INFORMATION Start Marker
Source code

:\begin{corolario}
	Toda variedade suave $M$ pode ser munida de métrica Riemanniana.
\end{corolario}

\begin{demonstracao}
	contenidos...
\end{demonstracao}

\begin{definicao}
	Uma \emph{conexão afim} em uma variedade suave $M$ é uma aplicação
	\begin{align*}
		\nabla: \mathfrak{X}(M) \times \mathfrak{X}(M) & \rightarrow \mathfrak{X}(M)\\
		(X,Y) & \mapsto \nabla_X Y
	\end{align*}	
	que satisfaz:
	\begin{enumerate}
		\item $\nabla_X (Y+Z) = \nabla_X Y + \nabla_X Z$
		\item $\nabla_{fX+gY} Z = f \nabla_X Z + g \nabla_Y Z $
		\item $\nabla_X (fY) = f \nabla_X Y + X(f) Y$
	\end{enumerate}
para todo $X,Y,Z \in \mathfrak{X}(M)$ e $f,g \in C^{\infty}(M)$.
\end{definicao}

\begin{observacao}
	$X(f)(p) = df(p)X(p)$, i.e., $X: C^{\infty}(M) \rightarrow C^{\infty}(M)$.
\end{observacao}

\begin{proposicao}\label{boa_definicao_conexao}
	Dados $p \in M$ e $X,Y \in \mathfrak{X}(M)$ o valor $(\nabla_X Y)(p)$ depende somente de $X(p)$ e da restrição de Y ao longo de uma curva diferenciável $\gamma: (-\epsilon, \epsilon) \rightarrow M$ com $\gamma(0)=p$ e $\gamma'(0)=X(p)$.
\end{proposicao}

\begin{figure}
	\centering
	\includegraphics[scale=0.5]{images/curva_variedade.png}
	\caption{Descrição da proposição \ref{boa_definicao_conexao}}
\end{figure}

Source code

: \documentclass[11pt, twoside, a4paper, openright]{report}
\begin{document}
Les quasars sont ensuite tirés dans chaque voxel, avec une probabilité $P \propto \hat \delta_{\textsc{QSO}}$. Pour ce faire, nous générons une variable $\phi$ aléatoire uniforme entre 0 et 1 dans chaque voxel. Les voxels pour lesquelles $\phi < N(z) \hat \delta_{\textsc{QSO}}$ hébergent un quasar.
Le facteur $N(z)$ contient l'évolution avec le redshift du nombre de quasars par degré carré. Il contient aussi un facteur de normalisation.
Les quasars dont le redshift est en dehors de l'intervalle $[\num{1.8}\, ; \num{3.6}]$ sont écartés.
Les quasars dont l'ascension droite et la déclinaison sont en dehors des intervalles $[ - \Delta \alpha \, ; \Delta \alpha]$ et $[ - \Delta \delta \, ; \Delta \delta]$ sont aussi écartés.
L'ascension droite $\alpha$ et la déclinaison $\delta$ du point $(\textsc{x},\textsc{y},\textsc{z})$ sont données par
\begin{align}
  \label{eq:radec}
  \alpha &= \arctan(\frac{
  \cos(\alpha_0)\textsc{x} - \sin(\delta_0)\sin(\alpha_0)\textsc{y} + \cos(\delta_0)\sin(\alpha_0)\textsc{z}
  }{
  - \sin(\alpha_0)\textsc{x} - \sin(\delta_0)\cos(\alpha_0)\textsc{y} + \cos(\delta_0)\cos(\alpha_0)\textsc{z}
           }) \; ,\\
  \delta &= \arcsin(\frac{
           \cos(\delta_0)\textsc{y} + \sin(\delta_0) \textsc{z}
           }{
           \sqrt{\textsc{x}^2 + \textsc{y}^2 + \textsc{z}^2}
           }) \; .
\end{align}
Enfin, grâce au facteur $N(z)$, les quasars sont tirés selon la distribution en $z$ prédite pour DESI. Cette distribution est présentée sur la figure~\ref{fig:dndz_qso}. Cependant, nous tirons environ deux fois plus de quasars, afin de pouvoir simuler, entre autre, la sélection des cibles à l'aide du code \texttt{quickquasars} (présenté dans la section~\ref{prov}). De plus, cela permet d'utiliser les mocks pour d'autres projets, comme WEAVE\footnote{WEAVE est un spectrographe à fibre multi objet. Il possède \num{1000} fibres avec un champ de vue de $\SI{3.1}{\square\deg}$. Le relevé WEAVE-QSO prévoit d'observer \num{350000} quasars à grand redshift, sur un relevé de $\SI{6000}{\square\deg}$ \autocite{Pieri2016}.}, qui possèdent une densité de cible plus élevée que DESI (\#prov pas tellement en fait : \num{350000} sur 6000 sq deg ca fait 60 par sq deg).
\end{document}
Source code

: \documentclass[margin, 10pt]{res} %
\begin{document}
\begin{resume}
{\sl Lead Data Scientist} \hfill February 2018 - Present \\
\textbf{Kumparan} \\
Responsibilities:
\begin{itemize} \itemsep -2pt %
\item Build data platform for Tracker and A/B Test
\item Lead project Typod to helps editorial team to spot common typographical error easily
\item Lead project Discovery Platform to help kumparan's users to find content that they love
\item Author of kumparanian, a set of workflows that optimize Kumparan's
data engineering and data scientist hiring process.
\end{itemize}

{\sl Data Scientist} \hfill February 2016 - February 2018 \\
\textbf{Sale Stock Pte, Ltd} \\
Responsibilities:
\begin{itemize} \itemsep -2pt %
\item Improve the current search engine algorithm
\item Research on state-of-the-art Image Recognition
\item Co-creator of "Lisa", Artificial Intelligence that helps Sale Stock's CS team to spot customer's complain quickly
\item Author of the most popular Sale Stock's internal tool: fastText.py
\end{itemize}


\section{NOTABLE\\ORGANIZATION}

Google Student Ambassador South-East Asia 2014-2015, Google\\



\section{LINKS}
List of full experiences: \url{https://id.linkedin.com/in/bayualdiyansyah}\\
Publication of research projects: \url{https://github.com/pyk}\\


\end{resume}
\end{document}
INFORMATION End Marker
◆ **PROBLEM TO SOLVE**
Set down each entry again, unchanged.

◆ **YOUR SOLUTION**
Source code

:\begin{corolario}
	Toda variedade suave $M$ pode ser munida de métrica Riemanniana.
\end{corolario}

\begin{demonstracao}
	contenidos...
\end{demonstracao}

\begin{definicao}
	Uma \emph{conexão afim} em uma variedade suave $M$ é uma aplicação
	\begin{align*}
		\nabla: \mathfrak{X}(M) \times \mathfrak{X}(M) & \rightarrow \mathfrak{X}(M)\\
		(X,Y) & \mapsto \nabla_X Y
	\end{align*}	
	que satisfaz:
	\begin{enumerate}
		\item $\nabla_X (Y+Z) = \nabla_X Y + \nabla_X Z$
		\item $\nabla_{fX+gY} Z = f \nabla_X Z + g \nabla_Y Z $
		\item $\nabla_X (fY) = f \nabla_X Y + X(f) Y$
	\end{enumerate}
para todo $X,Y,Z \in \mathfrak{X}(M)$ e $f,g \in C^{\infty}(M)$.
\end{definicao}

\begin{observacao}
	$X(f)(p) = df(p)X(p)$, i.e., $X: C^{\infty}(M) \rightarrow C^{\infty}(M)$.
\end{observacao}

\begin{proposicao}\label{boa_definicao_conexao}
	Dados $p \in M$ e $X,Y \in \mathfrak{X}(M)$ o valor $(\nabla_X Y)(p)$ depende somente de $X(p)$ e da restrição de Y ao longo de uma curva diferenciável $\gamma: (-\epsilon, \epsilon) \rightarrow M$ com $\gamma(0)=p$ e $\gamma'(0)=X(p)$.
\end{proposicao}

\begin{figure}
	\centering
	\includegraphics[scale=0.5]{images/curva_variedade.png}
	\caption{Descrição da proposição \ref{boa_definicao_conexao}}
\end{figure}

Source code

: \documentclass[11pt, twoside, a4paper, openright]{report}
\begin{document}
Les quasars sont ensuite tirés dans chaque voxel, avec une probabilité $P \propto \hat \delta_{\textsc{QSO}}$. Pour ce faire, nous générons une variable $\phi$ aléatoire uniforme entre 0 et 1 dans chaque voxel. Les voxels pour lesquelles $\phi < N(z) \hat \delta_{\textsc{QSO}}$ hébergent un quasar.
Le facteur $N(z)$ contient l'évolution avec le redshift du nombre de quasars par degré carré. Il contient aussi un facteur de normalisation.
Les quasars dont le redshift est en dehors de l'intervalle $[\num{1.8}\, ; \num{3.6}]$ sont écartés.
Les quasars dont l'ascension droite et la déclinaison sont en dehors des intervalles $[ - \Delta \alpha \, ; \Delta \alpha]$ et $[ - \Delta \delta \, ; \Delta \delta]$ sont aussi écartés.
L'ascension droite $\alpha$ et la déclinaison $\delta$ du point $(\textsc{x},\textsc{y},\textsc{z})$ sont données par
\begin{align}
  \label{eq:radec}
  \alpha &= \arctan(\frac{
  \cos(\alpha_0)\textsc{x} - \sin(\delta_0)\sin(\alpha_0)\textsc{y} + \cos(\delta_0)\sin(\alpha_0)\textsc{z}
  }{
  - \sin(\alpha_0)\textsc{x} - \sin(\delta_0)\cos(\alpha_0)\textsc{y} + \cos(\delta_0)\cos(\alpha_0)\textsc{z}
           }) \; ,\\
  \delta &= \arcsin(\frac{
           \cos(\delta_0)\textsc{y} + \sin(\delta_0) \textsc{z}
           }{
           \sqrt{\textsc{x}^2 + \textsc{y}^2 + \textsc{z}^2}
           }) \; .
\end{align}
Enfin, grâce au facteur $N(z)$, les quasars sont tirés selon la distribution en $z$ prédite pour DESI. Cette distribution est présentée sur la figure~\ref{fig:dndz_qso}. Cependant, nous tirons environ deux fois plus de quasars, afin de pouvoir simuler, entre autre, la sélection des cibles à l'aide du code \texttt{quickquasars} (présenté dans la section~\ref{prov}). De plus, cela permet d'utiliser les mocks pour d'autres projets, comme WEAVE\footnote{WEAVE est un spectrographe à fibre multi objet. Il possède \num{1000} fibres avec un champ de vue de $\SI{3.1}{\square\deg}$. Le relevé WEAVE-QSO prévoit d'observer \num{350000} quasars à grand redshift, sur un relevé de $\SI{6000}{\square\deg}$ \autocite{Pieri2016}.}, qui possèdent une densité de cible plus élevée que DESI (\#prov pas tellement en fait : \num{350000} sur 6000 sq deg ca fait 60 par sq deg).
\end{document}
Source code

: \documentclass[margin, 10pt]{res} %
\begin{document}
\begin{resume}
{\sl Lead Data Scientist} \hfill February 2018 - Present \\
\textbf{Kumparan} \\
Responsibilities:
\begin{itemize} \itemsep -2pt %
\item Build data platform for Tracker and A/B Test
\item Lead project Typod to helps editorial team to spot common typographical error easily
\item Lead project Discovery Platform to help kumparan's users to find content that they love
\item Author of kumparanian, a set of workflows that optimize Kumparan's
data engineering and data scientist hiring process.
\end{itemize}

{\sl Data Scientist} \hfill February 2016 - February 2018 \\
\textbf{Sale Stock Pte, Ltd} \\
Responsibilities:
\begin{itemize} \itemsep -2pt %
\item Improve the current search engine algorithm
\item Research on state-of-the-art Image Recognition
\item Co-creator of "Lisa", Artificial Intelligence that helps Sale Stock's CS team to spot customer's complain quickly
\item Author of the most popular Sale Stock's internal tool: fastText.py
\end{itemize}


\section{NOTABLE\\ORGANIZATION}

Google Student Ambassador South-East Asia 2014-2015, Google\\



\section{LINKS}
List of full experiences: \url{https://id.linkedin.com/in/bayualdiyansyah}\\
Publication of research projects: \url{https://github.com/pyk}\\


\end{resume}
\end{document}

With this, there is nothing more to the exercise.